=== THE TASK ===
Below is a listing. Gather each line of it that contains "answer".

=== DATA FOR ANALYSIS ===
━━━

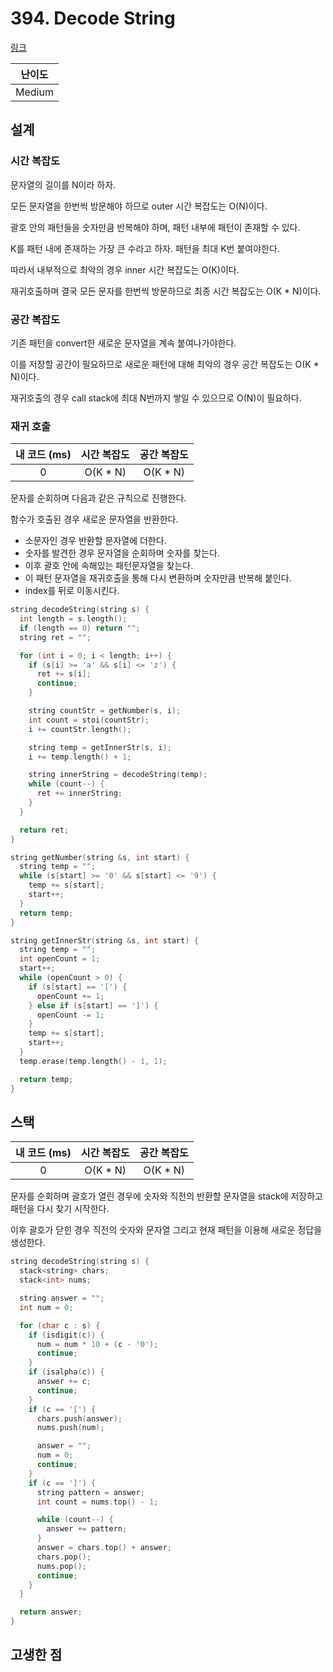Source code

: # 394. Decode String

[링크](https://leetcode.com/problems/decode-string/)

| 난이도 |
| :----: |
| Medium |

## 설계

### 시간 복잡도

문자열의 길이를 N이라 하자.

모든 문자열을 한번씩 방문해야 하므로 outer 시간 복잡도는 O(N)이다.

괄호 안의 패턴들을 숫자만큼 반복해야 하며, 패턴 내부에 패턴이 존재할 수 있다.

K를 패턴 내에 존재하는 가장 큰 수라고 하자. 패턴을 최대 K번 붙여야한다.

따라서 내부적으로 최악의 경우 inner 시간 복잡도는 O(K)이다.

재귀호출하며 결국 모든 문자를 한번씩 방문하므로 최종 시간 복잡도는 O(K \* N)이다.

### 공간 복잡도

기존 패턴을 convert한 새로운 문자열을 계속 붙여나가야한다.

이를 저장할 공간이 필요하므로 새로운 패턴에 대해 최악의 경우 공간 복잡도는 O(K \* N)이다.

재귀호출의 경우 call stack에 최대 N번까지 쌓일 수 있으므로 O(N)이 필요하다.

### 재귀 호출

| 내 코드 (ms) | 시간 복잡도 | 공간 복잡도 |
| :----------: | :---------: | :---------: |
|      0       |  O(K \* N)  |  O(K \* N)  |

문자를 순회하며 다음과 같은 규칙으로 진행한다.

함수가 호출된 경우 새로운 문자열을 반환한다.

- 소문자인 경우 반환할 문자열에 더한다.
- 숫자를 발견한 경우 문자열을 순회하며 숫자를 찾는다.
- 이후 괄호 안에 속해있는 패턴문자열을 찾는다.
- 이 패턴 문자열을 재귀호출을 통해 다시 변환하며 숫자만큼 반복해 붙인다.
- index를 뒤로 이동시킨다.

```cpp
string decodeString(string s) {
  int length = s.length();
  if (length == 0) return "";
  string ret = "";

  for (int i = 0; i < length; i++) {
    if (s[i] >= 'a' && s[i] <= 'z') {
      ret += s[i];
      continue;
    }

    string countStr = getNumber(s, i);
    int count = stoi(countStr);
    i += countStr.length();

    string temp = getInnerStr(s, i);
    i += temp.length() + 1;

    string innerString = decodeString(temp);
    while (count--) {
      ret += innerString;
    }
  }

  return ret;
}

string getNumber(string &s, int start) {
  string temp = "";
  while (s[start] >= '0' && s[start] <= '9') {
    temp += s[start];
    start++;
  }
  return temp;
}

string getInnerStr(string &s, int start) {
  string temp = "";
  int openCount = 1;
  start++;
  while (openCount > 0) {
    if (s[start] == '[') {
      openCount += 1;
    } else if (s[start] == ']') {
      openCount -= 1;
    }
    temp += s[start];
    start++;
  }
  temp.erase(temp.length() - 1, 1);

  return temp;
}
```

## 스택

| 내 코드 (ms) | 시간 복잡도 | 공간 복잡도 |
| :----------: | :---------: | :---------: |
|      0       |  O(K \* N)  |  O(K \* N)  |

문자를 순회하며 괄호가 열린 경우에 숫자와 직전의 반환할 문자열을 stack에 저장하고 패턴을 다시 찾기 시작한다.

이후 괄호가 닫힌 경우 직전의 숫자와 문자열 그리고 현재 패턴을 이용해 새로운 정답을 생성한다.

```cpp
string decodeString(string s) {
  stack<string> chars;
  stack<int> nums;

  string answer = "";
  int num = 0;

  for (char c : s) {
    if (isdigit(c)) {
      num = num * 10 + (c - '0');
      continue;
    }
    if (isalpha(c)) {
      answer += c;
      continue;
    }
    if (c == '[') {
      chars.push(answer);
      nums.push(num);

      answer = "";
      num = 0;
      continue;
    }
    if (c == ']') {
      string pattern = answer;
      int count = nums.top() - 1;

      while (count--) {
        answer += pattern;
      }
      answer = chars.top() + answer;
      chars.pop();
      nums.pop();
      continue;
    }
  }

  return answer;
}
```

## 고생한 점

━━━

=== RESULT OF THIS EXERCISE ===
  string answer = "";
      answer += c;
      chars.push(answer);
      answer = "";
      string pattern = answer;
        answer += pattern;
      answer = chars.top() + answer;
  return answer;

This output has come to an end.